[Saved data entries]
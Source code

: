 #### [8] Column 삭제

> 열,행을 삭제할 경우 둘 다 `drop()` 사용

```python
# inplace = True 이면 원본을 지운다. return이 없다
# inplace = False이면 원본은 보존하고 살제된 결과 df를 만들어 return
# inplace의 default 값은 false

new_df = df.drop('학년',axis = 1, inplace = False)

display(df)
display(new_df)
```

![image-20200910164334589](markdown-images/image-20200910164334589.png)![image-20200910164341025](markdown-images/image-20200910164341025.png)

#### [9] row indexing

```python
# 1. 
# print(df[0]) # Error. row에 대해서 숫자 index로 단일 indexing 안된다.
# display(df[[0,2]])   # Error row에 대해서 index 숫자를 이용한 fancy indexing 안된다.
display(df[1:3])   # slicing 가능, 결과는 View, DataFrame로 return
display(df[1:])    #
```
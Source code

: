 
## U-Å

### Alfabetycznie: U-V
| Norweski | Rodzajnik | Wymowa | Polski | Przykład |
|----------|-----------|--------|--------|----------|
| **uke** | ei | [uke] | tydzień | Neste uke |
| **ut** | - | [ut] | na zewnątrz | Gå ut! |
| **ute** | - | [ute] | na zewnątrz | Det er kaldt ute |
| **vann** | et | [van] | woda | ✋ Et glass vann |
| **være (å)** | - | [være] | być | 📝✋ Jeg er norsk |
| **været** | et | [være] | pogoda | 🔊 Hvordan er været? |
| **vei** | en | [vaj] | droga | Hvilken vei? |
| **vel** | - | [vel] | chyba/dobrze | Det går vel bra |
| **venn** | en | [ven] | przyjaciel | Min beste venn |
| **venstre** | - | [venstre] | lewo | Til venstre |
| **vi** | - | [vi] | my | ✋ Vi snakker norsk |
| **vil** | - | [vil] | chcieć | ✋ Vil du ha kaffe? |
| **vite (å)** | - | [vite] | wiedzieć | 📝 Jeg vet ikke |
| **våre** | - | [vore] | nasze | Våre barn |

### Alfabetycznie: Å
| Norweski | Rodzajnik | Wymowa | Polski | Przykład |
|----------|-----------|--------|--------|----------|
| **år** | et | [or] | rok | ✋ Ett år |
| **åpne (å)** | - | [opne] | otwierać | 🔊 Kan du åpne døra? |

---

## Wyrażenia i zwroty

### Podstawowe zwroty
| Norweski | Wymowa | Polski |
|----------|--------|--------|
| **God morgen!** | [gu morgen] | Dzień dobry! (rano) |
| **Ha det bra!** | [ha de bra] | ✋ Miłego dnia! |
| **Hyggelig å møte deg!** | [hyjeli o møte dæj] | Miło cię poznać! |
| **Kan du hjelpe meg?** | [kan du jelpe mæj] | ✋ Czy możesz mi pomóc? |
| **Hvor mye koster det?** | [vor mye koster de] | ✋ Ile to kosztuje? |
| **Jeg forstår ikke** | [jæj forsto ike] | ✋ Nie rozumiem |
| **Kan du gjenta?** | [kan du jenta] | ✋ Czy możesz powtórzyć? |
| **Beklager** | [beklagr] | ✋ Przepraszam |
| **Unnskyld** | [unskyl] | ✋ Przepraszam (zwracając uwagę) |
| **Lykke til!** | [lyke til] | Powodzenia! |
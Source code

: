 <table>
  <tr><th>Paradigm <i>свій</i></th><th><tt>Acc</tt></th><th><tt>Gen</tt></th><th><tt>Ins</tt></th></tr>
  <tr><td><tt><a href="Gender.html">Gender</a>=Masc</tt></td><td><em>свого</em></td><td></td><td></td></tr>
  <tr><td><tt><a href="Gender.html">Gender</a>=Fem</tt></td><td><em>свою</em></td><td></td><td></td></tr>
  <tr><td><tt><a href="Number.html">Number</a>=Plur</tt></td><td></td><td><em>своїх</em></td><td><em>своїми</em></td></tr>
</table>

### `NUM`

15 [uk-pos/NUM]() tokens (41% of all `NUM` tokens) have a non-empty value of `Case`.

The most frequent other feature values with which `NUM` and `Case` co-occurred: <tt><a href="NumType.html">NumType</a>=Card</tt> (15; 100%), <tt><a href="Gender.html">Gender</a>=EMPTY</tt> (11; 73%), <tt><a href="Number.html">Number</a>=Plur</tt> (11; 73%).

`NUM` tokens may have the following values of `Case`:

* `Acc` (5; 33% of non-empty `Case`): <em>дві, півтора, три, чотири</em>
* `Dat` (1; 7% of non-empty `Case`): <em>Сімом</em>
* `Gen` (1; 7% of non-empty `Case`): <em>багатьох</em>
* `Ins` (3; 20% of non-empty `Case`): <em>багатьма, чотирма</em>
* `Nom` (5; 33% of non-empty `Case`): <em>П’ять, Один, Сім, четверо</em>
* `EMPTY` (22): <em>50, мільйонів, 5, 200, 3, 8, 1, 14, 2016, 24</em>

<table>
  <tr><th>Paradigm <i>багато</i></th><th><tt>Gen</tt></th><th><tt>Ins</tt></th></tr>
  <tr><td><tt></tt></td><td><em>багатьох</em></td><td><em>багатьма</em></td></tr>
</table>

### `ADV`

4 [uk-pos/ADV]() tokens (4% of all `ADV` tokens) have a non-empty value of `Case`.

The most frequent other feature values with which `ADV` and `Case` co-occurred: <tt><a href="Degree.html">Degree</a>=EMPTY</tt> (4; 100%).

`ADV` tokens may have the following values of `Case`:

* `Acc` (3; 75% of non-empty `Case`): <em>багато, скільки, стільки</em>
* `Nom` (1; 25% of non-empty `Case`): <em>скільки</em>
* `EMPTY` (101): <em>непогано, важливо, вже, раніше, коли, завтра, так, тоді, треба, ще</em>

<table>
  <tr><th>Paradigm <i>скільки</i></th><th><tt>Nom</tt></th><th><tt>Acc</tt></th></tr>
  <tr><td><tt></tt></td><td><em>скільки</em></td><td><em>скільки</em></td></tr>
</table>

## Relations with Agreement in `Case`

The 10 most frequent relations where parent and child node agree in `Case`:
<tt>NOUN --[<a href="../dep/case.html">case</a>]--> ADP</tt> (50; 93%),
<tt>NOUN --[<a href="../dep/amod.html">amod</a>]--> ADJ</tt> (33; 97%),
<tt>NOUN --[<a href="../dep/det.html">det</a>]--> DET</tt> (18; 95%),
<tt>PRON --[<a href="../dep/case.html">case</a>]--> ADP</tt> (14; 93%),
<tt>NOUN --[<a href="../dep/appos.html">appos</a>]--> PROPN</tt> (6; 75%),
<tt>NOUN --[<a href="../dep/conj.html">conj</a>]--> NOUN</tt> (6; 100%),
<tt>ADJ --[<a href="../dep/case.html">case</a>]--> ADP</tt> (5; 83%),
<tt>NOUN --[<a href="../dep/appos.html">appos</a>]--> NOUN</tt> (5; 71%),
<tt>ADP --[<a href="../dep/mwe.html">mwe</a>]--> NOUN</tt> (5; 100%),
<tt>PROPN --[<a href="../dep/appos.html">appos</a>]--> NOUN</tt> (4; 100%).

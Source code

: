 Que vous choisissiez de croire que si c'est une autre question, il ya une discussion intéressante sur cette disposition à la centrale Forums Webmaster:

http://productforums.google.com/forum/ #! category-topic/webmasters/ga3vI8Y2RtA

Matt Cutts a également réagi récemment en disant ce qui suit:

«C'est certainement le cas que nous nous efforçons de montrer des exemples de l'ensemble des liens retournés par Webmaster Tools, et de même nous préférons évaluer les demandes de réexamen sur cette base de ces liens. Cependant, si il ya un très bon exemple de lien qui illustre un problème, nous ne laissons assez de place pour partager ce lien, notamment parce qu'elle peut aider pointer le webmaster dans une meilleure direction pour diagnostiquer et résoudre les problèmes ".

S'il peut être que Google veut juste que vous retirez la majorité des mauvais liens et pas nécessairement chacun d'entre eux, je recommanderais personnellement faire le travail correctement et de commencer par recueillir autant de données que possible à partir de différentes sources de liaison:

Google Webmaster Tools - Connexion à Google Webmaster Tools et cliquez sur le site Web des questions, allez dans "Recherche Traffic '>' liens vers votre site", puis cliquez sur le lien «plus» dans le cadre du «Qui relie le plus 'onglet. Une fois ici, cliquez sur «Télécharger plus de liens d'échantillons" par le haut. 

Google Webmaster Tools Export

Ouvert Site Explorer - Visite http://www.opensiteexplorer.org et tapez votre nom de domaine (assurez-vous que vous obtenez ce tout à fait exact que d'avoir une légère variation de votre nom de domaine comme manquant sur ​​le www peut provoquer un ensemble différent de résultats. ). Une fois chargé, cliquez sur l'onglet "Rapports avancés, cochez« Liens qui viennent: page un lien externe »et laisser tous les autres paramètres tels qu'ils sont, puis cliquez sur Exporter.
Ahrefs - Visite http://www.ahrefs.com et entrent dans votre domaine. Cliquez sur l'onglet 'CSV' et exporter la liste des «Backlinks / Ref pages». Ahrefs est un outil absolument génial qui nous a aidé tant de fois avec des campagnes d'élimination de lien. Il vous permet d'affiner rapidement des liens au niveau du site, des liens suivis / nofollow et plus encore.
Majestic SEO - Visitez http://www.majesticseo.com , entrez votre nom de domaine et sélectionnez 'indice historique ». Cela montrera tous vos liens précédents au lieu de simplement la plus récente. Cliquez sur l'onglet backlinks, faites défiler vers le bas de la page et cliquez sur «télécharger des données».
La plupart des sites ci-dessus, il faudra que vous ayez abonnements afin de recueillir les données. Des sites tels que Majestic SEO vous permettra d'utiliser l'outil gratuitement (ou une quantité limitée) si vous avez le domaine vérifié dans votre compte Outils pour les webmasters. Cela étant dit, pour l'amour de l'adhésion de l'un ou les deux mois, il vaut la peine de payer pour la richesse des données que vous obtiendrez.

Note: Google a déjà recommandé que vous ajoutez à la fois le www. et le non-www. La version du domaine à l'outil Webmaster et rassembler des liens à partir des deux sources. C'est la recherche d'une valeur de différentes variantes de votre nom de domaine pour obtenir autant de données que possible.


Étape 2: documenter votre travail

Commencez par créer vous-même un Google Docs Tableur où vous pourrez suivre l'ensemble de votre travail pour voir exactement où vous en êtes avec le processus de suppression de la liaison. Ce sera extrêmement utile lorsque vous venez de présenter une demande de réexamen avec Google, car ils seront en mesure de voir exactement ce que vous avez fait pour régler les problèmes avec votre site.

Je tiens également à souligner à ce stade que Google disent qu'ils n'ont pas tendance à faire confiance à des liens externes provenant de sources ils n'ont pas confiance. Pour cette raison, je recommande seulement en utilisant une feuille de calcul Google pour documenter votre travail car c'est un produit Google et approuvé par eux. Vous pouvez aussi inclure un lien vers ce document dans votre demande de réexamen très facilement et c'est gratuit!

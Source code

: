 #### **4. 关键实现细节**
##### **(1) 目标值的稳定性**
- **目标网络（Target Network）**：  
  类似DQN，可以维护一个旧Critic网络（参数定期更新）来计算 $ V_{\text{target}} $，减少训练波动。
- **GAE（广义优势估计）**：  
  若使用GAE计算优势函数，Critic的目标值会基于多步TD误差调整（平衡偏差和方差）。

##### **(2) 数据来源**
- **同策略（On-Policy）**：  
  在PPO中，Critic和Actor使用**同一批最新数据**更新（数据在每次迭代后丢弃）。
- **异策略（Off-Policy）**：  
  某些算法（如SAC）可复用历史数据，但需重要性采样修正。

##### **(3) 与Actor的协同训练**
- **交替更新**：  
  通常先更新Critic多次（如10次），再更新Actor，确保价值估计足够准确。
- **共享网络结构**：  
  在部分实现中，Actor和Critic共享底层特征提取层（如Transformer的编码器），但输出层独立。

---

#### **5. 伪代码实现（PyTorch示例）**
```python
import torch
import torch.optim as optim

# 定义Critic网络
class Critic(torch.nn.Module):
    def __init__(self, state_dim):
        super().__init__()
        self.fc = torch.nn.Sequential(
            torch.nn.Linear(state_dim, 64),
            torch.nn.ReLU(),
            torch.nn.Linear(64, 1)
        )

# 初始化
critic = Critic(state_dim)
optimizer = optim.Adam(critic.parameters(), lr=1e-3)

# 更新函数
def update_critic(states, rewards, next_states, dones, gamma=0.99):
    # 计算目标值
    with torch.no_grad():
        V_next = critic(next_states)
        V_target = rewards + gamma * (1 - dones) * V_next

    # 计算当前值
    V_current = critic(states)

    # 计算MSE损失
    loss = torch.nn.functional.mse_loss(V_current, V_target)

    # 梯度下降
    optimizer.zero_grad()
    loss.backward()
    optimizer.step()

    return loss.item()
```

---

(TASK REQUIREMENTS):
Starting with the line with "14, 2016, 24</em>" above and going on through the line with "25% of non-empty", transcribe every line exactly, both ends included, and add nothing.

(REPLY TO THE TASK):
* `EMPTY` (22): <em>50, мільйонів, 5, 200, 3, 8, 1, 14, 2016, 24</em>

<table>
  <tr><th>Paradigm <i>багато</i></th><th><tt>Gen</tt></th><th><tt>Ins</tt></th></tr>
  <tr><td><tt></tt></td><td><em>багатьох</em></td><td><em>багатьма</em></td></tr>
</table>

### `ADV`

4 [uk-pos/ADV]() tokens (4% of all `ADV` tokens) have a non-empty value of `Case`.

The most frequent other feature values with which `ADV` and `Case` co-occurred: <tt><a href="Degree.html">Degree</a>=EMPTY</tt> (4; 100%).

`ADV` tokens may have the following values of `Case`:

* `Acc` (3; 75% of non-empty `Case`): <em>багато, скільки, стільки</em>
* `Nom` (1; 25% of non-empty `Case`): <em>скільки</em>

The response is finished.